_Exercise requirements_. Apart from the pictures, every entry below should be repeated exactly.
==================================================
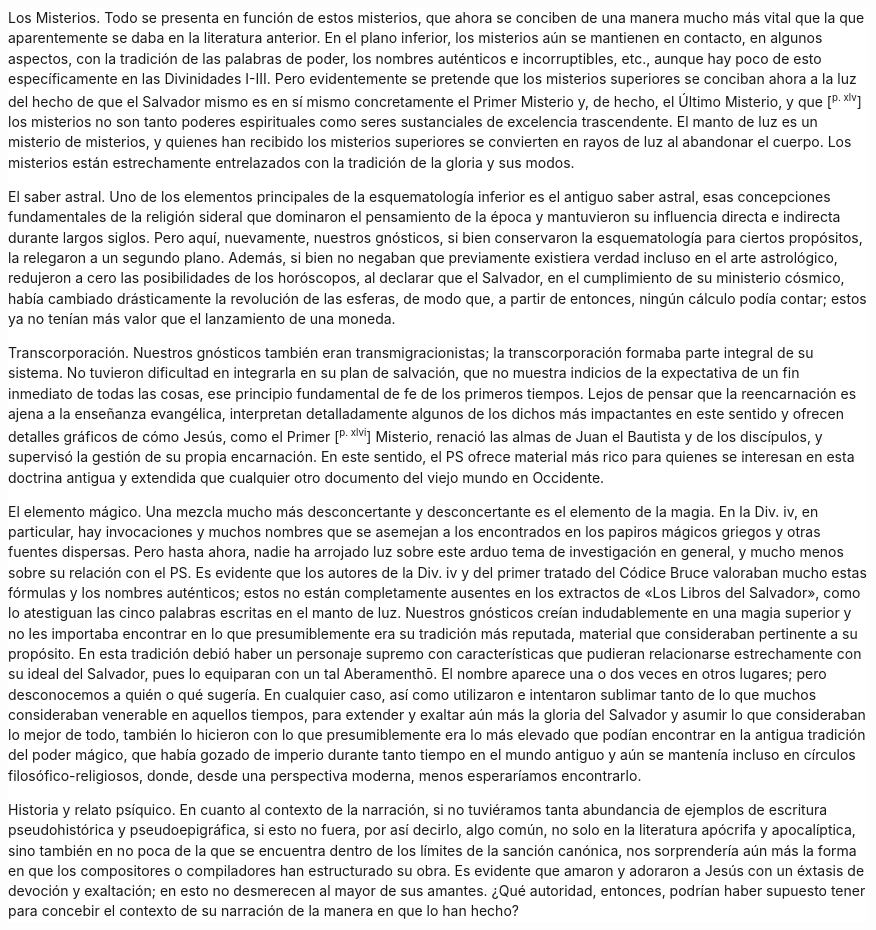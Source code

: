 Los Misterios. Todo se presenta en función de estos misterios, que ahora se conciben de una manera mucho más vital que la que aparentemente se daba en la literatura anterior. En el plano inferior, los misterios aún se mantienen en contacto, en algunos aspectos, con la tradición de las palabras de poder, los nombres auténticos e incorruptibles, etc., aunque hay poco de esto específicamente en las Divinidades I-III. Pero evidentemente se pretende que los misterios superiores se conciban ahora a la luz del hecho de que el Salvador mismo es en sí mismo concretamente el Primer Misterio y, de hecho, el Último Misterio, y que <span id="pxlv">[<sup><small>p. xlv</small></sup>]</span> los misterios no son tanto poderes espirituales como seres sustanciales de excelencia trascendente. El manto de luz es un misterio de misterios, y quienes han recibido los misterios superiores se convierten en rayos de luz al abandonar el cuerpo. Los misterios están estrechamente entrelazados con la tradición de la gloria y sus modos.

El saber astral. Uno de los elementos principales de la esquematología inferior es el antiguo saber astral, esas concepciones fundamentales de la religión sideral que dominaron el pensamiento de la época y mantuvieron su influencia directa e indirecta durante largos siglos. Pero aquí, nuevamente, nuestros gnósticos, si bien conservaron la esquematología para ciertos propósitos, la relegaron a un segundo plano. Además, si bien no negaban que previamente existiera verdad incluso en el arte astrológico, redujeron a cero las posibilidades de los horóscopos, al declarar que el Salvador, en el cumplimiento de su ministerio cósmico, había cambiado drásticamente la revolución de las esferas, de modo que, a partir de entonces, ningún cálculo podía contar; estos ya no tenían más valor que el lanzamiento de una moneda.

Transcorporación. Nuestros gnósticos también eran transmigracionistas; la transcorporación formaba parte integral de su sistema. No tuvieron dificultad en integrarla en su plan de salvación, que no muestra indicios de la expectativa de un fin inmediato de todas las cosas, ese principio fundamental de fe de los primeros tiempos. Lejos de pensar que la reencarnación es ajena a la enseñanza evangélica, interpretan detalladamente algunos de los dichos más impactantes en este sentido y ofrecen detalles gráficos de cómo Jesús, como el Primer <span id="pxlvi">[<sup><small>p. xlvi</small></sup>]</span> Misterio, renació las almas de Juan el Bautista y de los discípulos, y supervisó la gestión de su propia encarnación. En este sentido, el PS ofrece material más rico para quienes se interesan en esta doctrina antigua y extendida que cualquier otro documento del viejo mundo en Occidente.

El elemento mágico. Una mezcla mucho más desconcertante y desconcertante es el elemento de la magia. En la Div. iv, en particular, hay invocaciones y muchos nombres que se asemejan a los encontrados en los papiros mágicos griegos y otras fuentes dispersas. Pero hasta ahora, nadie ha arrojado luz sobre este arduo tema de investigación en general, y mucho menos sobre su relación con el PS. Es evidente que los autores de la Div. iv y del primer tratado del Códice Bruce valoraban mucho estas fórmulas y los nombres auténticos; estos no están completamente ausentes en los extractos de «Los Libros del Salvador», como lo atestiguan las cinco palabras escritas en el manto de luz. Nuestros gnósticos creían indudablemente en una magia superior y no les importaba encontrar en lo que presumiblemente era su tradición más reputada, material que consideraban pertinente a su propósito. En esta tradición debió haber un personaje supremo con características que pudieran relacionarse estrechamente con su ideal del Salvador, pues lo equiparan con un tal Aberamenthō. El nombre aparece una o dos veces en otros lugares; pero desconocemos a quién o qué sugería. En cualquier caso, así como utilizaron e intentaron sublimar tanto de lo que muchos consideraban venerable en aquellos tiempos, para extender y exaltar aún más la gloria del Salvador y asumir lo que consideraban lo mejor de todo, también lo hicieron con lo que presumiblemente era lo más elevado que podían encontrar en la antigua tradición del poder mágico, que había gozado de imperio durante tanto tiempo en el mundo antiguo y aún se mantenía incluso en círculos filosófico-religiosos, donde, desde una perspectiva moderna, menos esperaríamos encontrarlo.

Historia y relato psíquico. En cuanto al contexto de la narración, si no tuviéramos tanta abundancia de ejemplos de escritura pseudohistórica y pseudoepigráfica, si esto no fuera, por así decirlo, algo común, no solo en la literatura apócrifa y apocalíptica, sino también en no poca de la que se encuentra dentro de los límites de la sanción canónica, nos sorprendería aún más la forma en que los compositores o compiladores han estructurado su obra. Es evidente que amaron y adoraron a Jesús con un éxtasis de devoción y exaltación; en esto no desmerecen al mayor de sus amantes. ¿Qué autoridad, entonces, podrían haber supuesto tener para concebir el contexto de su narración de la manera en que lo han hecho?


[^0]: li:1 Lo he impreso sin mayúscula en el texto para distinguirlo del texto medio superior que aparece arriba.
==================================================
_Your solution_.
Source code

: Los Misterios. Todo se presenta en función de estos misterios, que ahora se conciben de una manera mucho más vital que la que aparentemente se daba en la literatura anterior. En el plano inferior, los misterios aún se mantienen en contacto, en algunos aspectos, con la tradición de las palabras de poder, los nombres auténticos e incorruptibles, etc., aunque hay poco de esto específicamente en las Divinidades I-III. Pero evidentemente se pretende que los misterios superiores se conciban ahora a la luz del hecho de que el Salvador mismo es en sí mismo concretamente el Primer Misterio y, de hecho, el Último Misterio, y que <span id="pxlv">[<sup><small>p. xlv</small></sup>]</span> los misterios no son tanto poderes espirituales como seres sustanciales de excelencia trascendente. El manto de luz es un misterio de misterios, y quienes han recibido los misterios superiores se convierten en rayos de luz al abandonar el cuerpo. Los misterios están estrechamente entrelazados con la tradición de la gloria y sus modos.

El saber astral. Uno de los elementos principales de la esquematología inferior es el antiguo saber astral, esas concepciones fundamentales de la religión sideral que dominaron el pensamiento de la época y mantuvieron su influencia directa e indirecta durante largos siglos. Pero aquí, nuevamente, nuestros gnósticos, si bien conservaron la esquematología para ciertos propósitos, la relegaron a un segundo plano. Además, si bien no negaban que previamente existiera verdad incluso en el arte astrológico, redujeron a cero las posibilidades de los horóscopos, al declarar que el Salvador, en el cumplimiento de su ministerio cósmico, había cambiado drásticamente la revolución de las esferas, de modo que, a partir de entonces, ningún cálculo podía contar; estos ya no tenían más valor que el lanzamiento de una moneda.

Transcorporación. Nuestros gnósticos también eran transmigracionistas; la transcorporación formaba parte integral de su sistema. No tuvieron dificultad en integrarla en su plan de salvación, que no muestra indicios de la expectativa de un fin inmediato de todas las cosas, ese principio fundamental de fe de los primeros tiempos. Lejos de pensar que la reencarnación es ajena a la enseñanza evangélica, interpretan detalladamente algunos de los dichos más impactantes en este sentido y ofrecen detalles gráficos de cómo Jesús, como el Primer <span id="pxlvi">[<sup><small>p. xlvi</small></sup>]</span> Misterio, renació las almas de Juan el Bautista y de los discípulos, y supervisó la gestión de su propia encarnación. En este sentido, el PS ofrece material más rico para quienes se interesan en esta doctrina antigua y extendida que cualquier otro documento del viejo mundo en Occidente.

El elemento mágico. Una mezcla mucho más desconcertante y desconcertante es el elemento de la magia. En la Div. iv, en particular, hay invocaciones y muchos nombres que se asemejan a los encontrados en los papiros mágicos griegos y otras fuentes dispersas. Pero hasta ahora, nadie ha arrojado luz sobre este arduo tema de investigación en general, y mucho menos sobre su relación con el PS. Es evidente que los autores de la Div. iv y del primer tratado del Códice Bruce valoraban mucho estas fórmulas y los nombres auténticos; estos no están completamente ausentes en los extractos de «Los Libros del Salvador», como lo atestiguan las cinco palabras escritas en el manto de luz. Nuestros gnósticos creían indudablemente en una magia superior y no les importaba encontrar en lo que presumiblemente era su tradición más reputada, material que consideraban pertinente a su propósito. En esta tradición debió haber un personaje supremo con características que pudieran relacionarse estrechamente con su ideal del Salvador, pues lo equiparan con un tal Aberamenthō. El nombre aparece una o dos veces en otros lugares; pero desconocemos a quién o qué sugería. En cualquier caso, así como utilizaron e intentaron sublimar tanto de lo que muchos consideraban venerable en aquellos tiempos, para extender y exaltar aún más la gloria del Salvador y asumir lo que consideraban lo mejor de todo, también lo hicieron con lo que presumiblemente era lo más elevado que podían encontrar en la antigua tradición del poder mágico, que había gozado de imperio durante tanto tiempo en el mundo antiguo y aún se mantenía incluso en círculos filosófico-religiosos, donde, desde una perspectiva moderna, menos esperaríamos encontrarlo.

Historia y relato psíquico. En cuanto al contexto de la narración, si no tuviéramos tanta abundancia de ejemplos de escritura pseudohistórica y pseudoepigráfica, si esto no fuera, por así decirlo, algo común, no solo en la literatura apócrifa y apocalíptica, sino también en no poca de la que se encuentra dentro de los límites de la sanción canónica, nos sorprendería aún más la forma en que los compositores o compiladores han estructurado su obra. Es evidente que amaron y adoraron a Jesús con un éxtasis de devoción y exaltación; en esto no desmerecen al mayor de sus amantes. ¿Qué autoridad, entonces, podrían haber supuesto tener para concebir el contexto de su narración de la manera en que lo han hecho?


[^0]: li:1 Lo he impreso sin mayúscula en el texto para distinguirlo del texto medio superior que aparece arriba.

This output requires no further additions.